# Work to be completed:
Where in the material does the word "avec" appear? Copy each line that has it.

# Data to use:
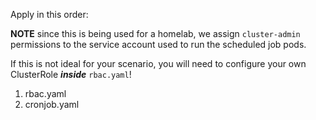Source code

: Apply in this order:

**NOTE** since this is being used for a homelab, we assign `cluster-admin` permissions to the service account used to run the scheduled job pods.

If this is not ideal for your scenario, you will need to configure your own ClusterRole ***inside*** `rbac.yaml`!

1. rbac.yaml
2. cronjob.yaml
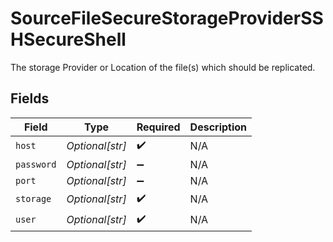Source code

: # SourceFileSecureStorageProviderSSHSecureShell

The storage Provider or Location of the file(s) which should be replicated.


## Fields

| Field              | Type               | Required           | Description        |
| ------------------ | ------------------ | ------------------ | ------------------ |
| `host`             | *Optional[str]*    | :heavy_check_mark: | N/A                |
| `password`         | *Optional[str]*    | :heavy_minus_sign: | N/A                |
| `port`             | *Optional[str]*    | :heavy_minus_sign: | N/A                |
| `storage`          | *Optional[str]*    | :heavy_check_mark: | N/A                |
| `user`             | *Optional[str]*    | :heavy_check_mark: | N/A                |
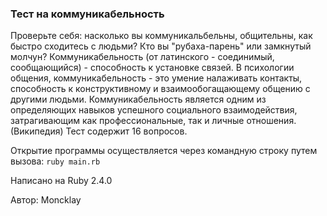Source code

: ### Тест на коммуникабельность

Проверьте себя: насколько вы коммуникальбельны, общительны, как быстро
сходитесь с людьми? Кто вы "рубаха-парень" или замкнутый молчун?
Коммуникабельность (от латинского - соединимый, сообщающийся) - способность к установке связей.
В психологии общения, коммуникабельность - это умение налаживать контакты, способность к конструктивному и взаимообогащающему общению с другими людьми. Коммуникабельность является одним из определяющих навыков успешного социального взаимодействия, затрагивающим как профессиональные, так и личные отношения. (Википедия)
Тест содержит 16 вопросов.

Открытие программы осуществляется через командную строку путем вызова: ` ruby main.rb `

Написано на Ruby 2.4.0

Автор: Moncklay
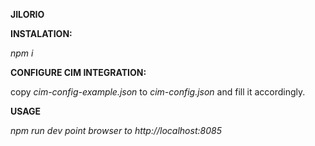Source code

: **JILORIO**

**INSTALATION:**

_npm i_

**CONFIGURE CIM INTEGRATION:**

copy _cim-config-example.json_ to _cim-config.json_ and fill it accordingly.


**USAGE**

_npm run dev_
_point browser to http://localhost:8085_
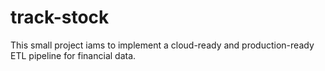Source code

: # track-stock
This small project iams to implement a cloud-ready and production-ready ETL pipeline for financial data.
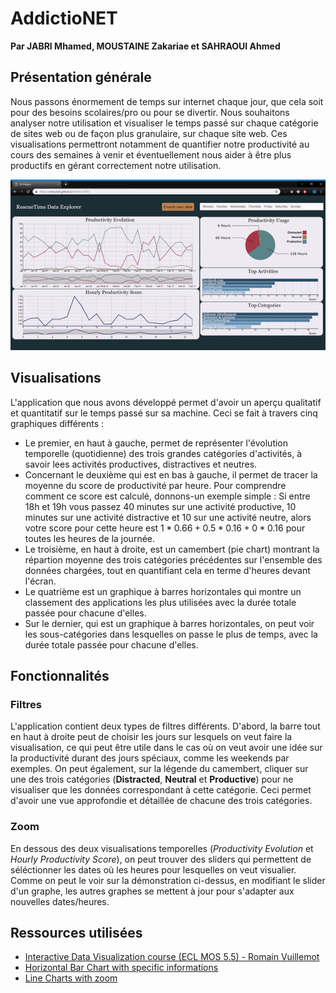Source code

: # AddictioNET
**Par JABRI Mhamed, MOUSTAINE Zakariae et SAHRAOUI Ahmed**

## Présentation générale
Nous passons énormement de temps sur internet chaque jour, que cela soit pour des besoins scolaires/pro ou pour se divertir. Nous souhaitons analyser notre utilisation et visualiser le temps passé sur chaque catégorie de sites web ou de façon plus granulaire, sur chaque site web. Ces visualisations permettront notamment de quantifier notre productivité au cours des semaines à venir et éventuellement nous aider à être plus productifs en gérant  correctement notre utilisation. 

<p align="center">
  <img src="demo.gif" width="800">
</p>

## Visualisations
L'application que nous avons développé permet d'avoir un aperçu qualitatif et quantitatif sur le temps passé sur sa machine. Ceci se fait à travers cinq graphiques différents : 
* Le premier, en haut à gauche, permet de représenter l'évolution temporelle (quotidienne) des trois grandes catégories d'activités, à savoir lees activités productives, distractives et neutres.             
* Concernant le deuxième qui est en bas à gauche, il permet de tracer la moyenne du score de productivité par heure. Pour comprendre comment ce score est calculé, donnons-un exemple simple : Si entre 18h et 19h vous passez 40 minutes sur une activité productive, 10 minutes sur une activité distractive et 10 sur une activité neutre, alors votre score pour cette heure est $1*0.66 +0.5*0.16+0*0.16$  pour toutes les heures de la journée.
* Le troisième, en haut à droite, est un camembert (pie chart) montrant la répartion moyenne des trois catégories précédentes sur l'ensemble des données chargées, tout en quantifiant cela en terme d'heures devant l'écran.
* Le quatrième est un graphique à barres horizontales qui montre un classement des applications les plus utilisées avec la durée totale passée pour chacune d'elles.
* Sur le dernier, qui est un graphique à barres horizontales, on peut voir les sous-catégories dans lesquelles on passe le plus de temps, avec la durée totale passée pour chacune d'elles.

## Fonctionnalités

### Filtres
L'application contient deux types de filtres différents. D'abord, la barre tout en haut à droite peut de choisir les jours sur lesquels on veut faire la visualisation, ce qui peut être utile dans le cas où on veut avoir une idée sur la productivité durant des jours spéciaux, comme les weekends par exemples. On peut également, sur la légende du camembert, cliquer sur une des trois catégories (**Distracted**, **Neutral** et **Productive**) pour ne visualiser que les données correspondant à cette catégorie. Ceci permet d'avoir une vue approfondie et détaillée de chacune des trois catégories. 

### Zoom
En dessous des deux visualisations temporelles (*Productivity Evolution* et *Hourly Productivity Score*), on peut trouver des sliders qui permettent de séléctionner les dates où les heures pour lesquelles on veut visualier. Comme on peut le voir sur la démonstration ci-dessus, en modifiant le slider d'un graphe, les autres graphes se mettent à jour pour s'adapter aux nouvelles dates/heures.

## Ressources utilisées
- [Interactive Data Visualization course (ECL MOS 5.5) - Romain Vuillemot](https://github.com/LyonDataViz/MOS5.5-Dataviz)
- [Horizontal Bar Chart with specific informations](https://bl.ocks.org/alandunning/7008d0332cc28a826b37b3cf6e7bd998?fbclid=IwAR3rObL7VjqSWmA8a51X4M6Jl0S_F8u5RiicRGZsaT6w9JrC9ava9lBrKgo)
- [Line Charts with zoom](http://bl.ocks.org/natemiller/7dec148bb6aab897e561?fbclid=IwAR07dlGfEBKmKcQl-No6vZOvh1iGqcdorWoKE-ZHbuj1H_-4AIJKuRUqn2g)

# Result for this exercise:
* Le quatrième est un graphique à barres horizontales qui montre un classement des applications les plus utilisées avec la durée totale passée pour chacune d'elles.
* Sur le dernier, qui est un graphique à barres horizontales, on peut voir les sous-catégories dans lesquelles on passe le plus de temps, avec la durée totale passée pour chacune d'elles.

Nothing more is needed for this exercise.